CEPA: Consensus Embedded Perturbation for Agnostic Detection and Inversion of Backdoors
This work addresses the security challenge of backdoor attacks in DNNs for practitioners, offering an incremental improvement over existing agnostic detection methods.
The paper tackles the problem of detecting and mitigating backdoor attacks in deep neural network classifiers, introducing a new agnostic detector that estimates the backdoor and identifies its target class without needing the training dataset, achieving favorable performance compared to existing defenses on CIFAR-10 and CIFAR-100 datasets.
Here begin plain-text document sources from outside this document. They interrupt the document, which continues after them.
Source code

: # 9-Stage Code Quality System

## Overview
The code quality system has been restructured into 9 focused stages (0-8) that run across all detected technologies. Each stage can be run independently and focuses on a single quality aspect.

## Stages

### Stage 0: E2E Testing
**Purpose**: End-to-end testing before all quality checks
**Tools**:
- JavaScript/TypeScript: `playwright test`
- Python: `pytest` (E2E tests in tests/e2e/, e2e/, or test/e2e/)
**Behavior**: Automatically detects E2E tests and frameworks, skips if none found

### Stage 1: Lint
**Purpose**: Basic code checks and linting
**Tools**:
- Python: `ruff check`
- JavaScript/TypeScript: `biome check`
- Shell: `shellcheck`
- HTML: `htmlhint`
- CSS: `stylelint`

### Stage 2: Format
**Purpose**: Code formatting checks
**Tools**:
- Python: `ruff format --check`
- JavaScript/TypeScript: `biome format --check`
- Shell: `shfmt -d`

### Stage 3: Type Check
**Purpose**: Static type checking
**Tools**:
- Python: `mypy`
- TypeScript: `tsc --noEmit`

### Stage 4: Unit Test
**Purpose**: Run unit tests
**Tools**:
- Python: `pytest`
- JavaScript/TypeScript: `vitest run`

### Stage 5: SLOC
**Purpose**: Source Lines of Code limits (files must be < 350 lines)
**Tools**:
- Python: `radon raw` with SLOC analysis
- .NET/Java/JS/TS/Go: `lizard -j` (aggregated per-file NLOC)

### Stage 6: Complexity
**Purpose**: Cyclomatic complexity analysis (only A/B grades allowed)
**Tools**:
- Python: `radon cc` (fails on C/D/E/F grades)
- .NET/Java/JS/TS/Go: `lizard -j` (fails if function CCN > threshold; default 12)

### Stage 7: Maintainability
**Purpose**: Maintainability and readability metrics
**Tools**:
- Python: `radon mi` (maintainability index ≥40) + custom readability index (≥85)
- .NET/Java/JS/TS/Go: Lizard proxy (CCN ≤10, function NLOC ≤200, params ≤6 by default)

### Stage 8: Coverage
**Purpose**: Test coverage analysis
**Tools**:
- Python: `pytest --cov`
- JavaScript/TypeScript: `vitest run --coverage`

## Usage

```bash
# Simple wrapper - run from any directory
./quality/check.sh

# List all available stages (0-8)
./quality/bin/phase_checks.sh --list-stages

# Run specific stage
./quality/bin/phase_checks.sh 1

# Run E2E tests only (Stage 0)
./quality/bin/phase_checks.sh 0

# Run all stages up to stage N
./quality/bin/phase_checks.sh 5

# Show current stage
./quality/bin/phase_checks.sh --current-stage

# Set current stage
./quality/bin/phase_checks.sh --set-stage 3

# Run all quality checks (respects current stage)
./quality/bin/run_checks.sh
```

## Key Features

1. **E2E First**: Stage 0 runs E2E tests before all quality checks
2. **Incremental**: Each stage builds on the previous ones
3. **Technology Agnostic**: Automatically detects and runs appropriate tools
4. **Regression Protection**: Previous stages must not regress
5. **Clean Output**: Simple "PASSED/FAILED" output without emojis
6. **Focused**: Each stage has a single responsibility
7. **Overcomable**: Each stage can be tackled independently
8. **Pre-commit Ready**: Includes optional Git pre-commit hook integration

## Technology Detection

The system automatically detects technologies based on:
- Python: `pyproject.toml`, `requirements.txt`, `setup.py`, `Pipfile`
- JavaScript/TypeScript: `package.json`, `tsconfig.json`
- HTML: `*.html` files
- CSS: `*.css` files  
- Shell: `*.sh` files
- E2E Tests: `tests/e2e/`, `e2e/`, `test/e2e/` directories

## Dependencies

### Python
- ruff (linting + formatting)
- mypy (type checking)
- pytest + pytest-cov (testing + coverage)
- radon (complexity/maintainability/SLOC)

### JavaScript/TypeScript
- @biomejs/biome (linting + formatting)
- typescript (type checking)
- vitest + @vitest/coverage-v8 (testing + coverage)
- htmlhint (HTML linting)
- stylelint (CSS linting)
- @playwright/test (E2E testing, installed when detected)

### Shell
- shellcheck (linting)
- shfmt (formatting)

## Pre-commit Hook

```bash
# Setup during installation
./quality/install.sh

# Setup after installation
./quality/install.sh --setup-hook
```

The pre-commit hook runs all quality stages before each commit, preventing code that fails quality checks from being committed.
A variety of defenses have been proposed against Trojans planted in (backdoor attacks on) deep neural network (DNN) classifiers. Backdoor-agnostic methods seek to reliably detect and/or to mitigate backdoors irrespective of the incorporation mechanism used by the attacker, while inversion methods explicitly assume one. In this paper, we describe a new detector that: relies on embedded feature representations to estimate (invert) the backdoor and to identify its target class; can operate without access to the training dataset; and is highly effective for various incorporation mechanisms (i.e., is backdoor agnostic). Our detection approach is evaluated -- and found to be favorable - in comparison with an array of published defenses for a variety of different attacks on the CIFAR-10 and CIFAR-100 image-classification domains.